*Given data:*
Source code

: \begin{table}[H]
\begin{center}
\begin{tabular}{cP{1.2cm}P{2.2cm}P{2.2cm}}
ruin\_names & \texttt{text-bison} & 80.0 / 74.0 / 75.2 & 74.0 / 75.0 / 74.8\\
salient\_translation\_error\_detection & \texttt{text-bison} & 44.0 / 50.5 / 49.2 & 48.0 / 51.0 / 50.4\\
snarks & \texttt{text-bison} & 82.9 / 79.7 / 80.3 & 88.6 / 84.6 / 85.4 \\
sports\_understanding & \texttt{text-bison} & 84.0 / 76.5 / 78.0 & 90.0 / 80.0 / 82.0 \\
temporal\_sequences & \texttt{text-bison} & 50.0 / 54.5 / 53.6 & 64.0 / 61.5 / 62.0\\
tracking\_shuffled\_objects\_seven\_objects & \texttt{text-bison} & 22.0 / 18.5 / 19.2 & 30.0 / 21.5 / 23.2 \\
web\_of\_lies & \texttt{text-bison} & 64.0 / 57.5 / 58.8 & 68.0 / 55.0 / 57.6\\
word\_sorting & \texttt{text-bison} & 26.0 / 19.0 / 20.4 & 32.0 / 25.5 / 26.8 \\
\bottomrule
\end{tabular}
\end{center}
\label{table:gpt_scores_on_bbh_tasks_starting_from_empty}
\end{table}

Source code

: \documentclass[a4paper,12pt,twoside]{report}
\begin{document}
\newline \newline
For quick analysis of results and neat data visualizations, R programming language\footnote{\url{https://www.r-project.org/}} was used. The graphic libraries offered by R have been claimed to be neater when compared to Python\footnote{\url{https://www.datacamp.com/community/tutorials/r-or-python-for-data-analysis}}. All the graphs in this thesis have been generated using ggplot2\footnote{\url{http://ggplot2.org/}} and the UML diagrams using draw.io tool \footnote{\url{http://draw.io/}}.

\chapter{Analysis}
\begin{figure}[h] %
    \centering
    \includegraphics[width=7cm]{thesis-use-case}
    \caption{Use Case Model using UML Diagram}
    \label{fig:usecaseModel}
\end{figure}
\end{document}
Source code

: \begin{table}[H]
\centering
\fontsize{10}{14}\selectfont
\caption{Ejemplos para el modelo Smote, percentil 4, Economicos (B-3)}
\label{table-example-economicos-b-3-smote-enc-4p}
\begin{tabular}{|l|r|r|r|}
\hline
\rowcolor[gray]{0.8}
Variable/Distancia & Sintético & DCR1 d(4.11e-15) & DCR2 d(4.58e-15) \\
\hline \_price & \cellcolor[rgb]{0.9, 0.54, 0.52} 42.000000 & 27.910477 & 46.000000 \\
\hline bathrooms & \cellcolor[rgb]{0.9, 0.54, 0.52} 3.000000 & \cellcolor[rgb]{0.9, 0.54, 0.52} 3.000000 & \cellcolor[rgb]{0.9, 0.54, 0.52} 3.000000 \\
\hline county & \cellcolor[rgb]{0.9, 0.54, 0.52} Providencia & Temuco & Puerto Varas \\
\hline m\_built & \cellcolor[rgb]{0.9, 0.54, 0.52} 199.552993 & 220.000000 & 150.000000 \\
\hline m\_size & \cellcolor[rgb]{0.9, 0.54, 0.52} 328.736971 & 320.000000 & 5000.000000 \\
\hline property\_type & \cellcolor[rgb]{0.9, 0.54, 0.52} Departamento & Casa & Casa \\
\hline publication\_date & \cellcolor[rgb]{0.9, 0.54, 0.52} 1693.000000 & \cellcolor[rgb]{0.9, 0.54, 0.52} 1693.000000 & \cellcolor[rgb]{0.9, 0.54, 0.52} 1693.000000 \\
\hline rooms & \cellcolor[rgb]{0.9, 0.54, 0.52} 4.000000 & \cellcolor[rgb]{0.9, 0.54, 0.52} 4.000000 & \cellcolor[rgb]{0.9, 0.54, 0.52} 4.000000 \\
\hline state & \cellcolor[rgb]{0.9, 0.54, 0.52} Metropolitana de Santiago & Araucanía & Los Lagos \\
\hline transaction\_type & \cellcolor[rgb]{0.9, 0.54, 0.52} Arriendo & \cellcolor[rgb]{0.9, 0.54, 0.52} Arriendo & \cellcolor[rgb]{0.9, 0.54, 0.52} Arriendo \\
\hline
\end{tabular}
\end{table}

*Your objective:* Please give again only the lines from the start of the material through the line holding "51.0 / 50.4\\", exactly as they are written.

*Output:*
Source code

: \begin{table}[H]
\begin{center}
\begin{tabular}{cP{1.2cm}P{2.2cm}P{2.2cm}}
ruin\_names & \texttt{text-bison} & 80.0 / 74.0 / 75.2 & 74.0 / 75.0 / 74.8\\
salient\_translation\_error\_detection & \texttt{text-bison} & 44.0 / 50.5 / 49.2 & 48.0 / 51.0 / 50.4\\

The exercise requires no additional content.